Report each line from the entries in which "User" can be found.
□ □ □ □ □
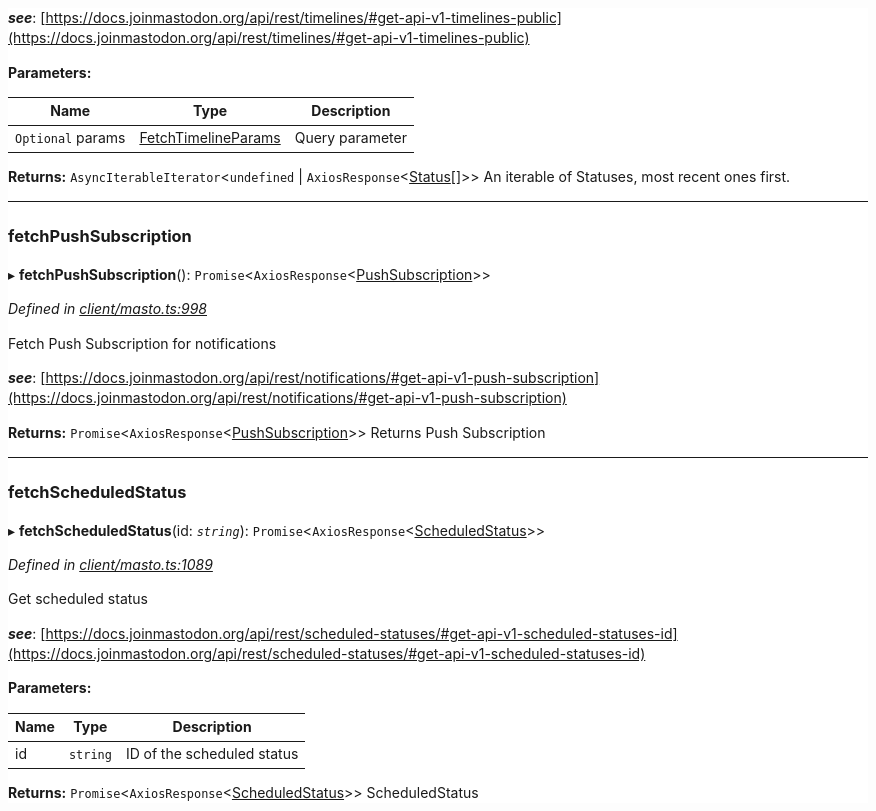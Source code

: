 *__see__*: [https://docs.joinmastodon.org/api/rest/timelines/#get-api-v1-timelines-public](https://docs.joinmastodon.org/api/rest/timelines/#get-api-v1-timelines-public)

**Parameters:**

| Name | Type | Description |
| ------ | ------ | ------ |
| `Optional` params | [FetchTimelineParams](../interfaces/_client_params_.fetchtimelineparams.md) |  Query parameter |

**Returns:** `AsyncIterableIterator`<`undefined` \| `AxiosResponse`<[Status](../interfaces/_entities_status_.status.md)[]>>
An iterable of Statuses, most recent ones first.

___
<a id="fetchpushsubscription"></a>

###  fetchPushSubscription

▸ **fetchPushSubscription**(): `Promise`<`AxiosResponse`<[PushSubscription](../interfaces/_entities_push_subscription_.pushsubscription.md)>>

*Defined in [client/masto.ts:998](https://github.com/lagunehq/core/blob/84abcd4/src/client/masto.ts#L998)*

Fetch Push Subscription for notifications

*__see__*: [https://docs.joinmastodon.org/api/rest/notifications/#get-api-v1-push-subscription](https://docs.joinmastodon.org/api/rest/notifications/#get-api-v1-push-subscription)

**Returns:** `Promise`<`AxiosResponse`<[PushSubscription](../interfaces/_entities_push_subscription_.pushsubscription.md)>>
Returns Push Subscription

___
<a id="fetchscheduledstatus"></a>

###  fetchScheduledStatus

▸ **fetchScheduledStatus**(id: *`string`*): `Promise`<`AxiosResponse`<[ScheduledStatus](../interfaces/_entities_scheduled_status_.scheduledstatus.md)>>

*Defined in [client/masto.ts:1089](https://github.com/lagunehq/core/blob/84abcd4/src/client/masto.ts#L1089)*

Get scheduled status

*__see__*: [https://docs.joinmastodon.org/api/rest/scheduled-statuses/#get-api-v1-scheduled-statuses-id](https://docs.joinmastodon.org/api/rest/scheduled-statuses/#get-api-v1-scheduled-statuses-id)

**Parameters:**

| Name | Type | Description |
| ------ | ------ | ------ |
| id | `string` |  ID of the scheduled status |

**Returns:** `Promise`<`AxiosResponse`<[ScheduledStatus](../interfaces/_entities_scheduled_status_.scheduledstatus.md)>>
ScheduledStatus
□ □ □ □ □
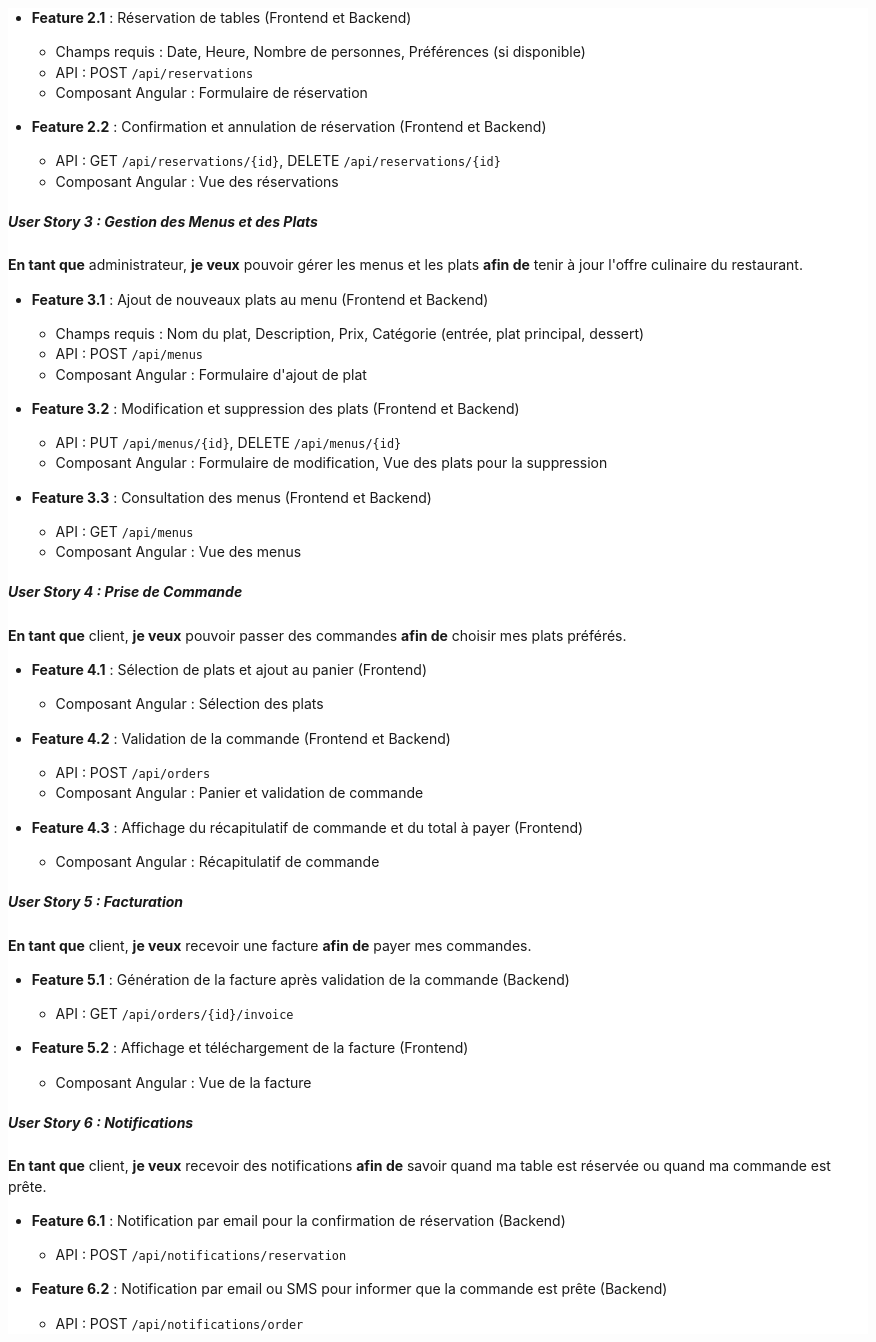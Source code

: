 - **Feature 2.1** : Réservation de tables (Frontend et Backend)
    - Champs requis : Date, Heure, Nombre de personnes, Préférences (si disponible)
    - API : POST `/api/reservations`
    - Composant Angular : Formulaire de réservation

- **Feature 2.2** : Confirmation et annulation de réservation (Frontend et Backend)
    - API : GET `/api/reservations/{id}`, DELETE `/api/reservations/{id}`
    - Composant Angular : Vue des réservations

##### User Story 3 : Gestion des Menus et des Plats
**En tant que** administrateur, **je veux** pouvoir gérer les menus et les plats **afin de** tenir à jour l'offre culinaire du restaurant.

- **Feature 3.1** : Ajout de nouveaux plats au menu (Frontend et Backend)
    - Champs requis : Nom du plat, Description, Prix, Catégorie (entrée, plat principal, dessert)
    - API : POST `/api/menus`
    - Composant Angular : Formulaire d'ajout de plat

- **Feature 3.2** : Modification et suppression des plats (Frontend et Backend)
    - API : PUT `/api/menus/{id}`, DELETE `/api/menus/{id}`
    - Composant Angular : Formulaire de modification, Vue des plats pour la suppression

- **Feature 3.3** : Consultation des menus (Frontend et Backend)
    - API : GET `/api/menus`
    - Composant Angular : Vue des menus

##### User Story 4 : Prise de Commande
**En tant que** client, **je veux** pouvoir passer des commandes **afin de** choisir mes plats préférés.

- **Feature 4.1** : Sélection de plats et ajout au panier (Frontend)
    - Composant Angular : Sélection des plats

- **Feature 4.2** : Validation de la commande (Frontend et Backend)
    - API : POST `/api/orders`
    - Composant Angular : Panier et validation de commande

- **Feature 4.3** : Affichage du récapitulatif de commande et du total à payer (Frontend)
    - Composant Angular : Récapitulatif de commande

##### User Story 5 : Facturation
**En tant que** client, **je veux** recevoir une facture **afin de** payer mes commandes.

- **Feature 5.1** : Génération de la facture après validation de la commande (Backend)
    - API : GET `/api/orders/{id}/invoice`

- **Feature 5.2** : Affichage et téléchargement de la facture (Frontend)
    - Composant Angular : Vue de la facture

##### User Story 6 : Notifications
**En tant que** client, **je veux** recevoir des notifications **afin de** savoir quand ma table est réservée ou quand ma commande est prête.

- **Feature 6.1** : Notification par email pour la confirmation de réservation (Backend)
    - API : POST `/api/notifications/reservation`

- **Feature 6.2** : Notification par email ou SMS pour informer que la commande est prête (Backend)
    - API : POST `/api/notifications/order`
□ □ □ □ □
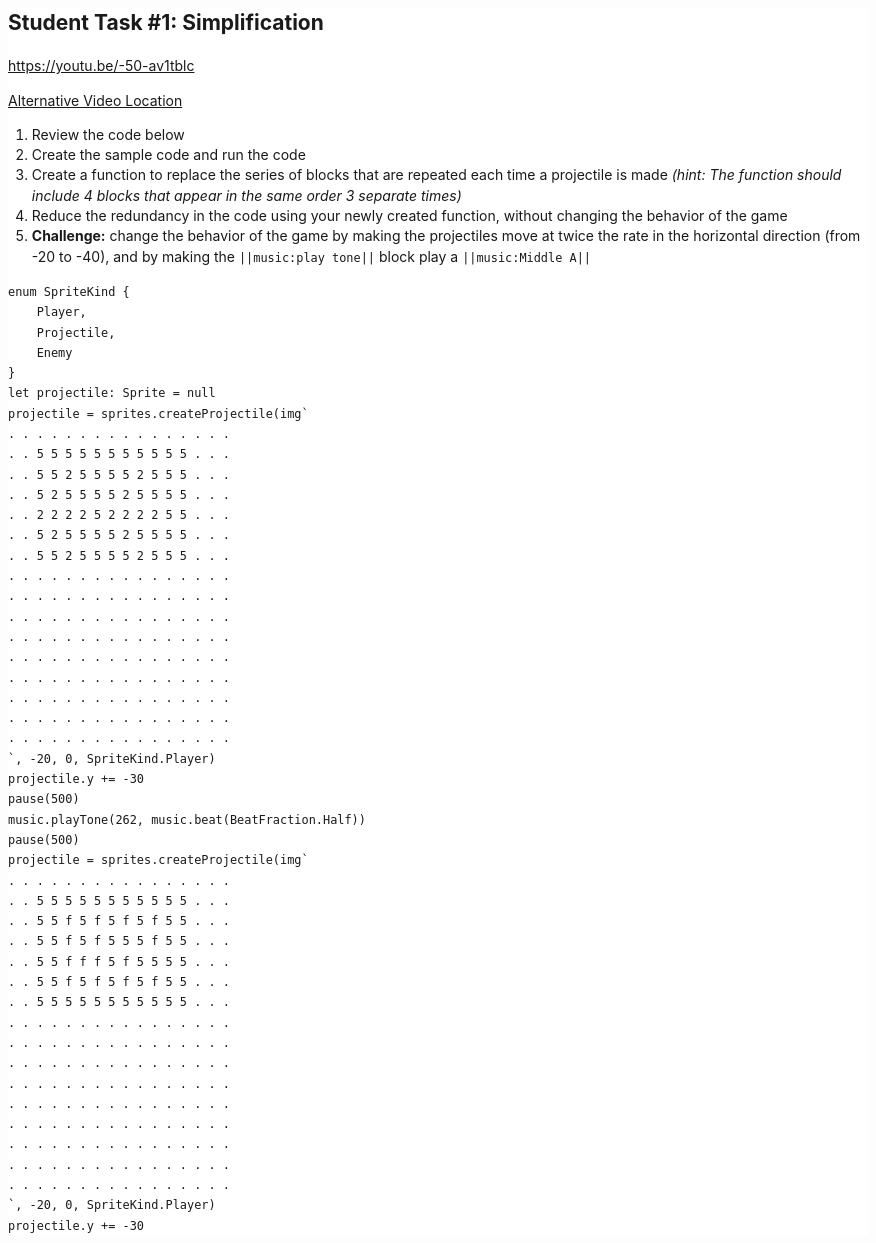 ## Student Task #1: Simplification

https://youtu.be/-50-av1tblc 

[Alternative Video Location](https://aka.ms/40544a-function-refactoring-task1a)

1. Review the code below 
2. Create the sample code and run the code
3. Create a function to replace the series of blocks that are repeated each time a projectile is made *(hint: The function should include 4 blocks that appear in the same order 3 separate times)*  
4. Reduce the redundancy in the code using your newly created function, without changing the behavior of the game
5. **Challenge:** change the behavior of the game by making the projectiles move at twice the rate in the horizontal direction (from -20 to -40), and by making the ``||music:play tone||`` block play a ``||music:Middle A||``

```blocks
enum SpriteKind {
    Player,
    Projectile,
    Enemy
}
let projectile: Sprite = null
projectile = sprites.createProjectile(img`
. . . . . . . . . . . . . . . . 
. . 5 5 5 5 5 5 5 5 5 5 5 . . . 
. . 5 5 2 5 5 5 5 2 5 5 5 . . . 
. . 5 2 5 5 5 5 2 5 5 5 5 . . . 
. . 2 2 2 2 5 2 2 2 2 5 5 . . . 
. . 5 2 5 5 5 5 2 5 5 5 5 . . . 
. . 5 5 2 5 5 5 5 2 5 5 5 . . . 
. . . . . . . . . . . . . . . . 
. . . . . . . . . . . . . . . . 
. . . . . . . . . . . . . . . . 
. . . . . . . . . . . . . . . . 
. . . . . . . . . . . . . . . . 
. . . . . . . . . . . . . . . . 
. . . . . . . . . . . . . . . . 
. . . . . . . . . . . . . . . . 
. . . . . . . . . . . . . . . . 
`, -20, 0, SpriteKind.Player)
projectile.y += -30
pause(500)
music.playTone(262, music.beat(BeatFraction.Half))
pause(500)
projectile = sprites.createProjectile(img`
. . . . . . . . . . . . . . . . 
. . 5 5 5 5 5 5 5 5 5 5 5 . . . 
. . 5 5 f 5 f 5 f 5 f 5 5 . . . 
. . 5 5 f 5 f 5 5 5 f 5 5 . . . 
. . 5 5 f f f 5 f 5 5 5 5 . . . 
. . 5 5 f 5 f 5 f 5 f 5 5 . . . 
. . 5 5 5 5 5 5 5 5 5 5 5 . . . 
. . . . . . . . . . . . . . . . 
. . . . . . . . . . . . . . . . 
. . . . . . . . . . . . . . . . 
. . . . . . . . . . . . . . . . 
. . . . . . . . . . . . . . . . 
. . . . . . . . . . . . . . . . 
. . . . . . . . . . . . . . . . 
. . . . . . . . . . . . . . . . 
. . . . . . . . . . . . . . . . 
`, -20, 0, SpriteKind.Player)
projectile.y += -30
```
□ □ □ □ □
■ **Problem solution**
##### User Story 3 : Gestion des Menus et des Plats
##### User Story 4 : Prise de Commande
##### User Story 5 : Facturation
##### User Story 6 : Notifications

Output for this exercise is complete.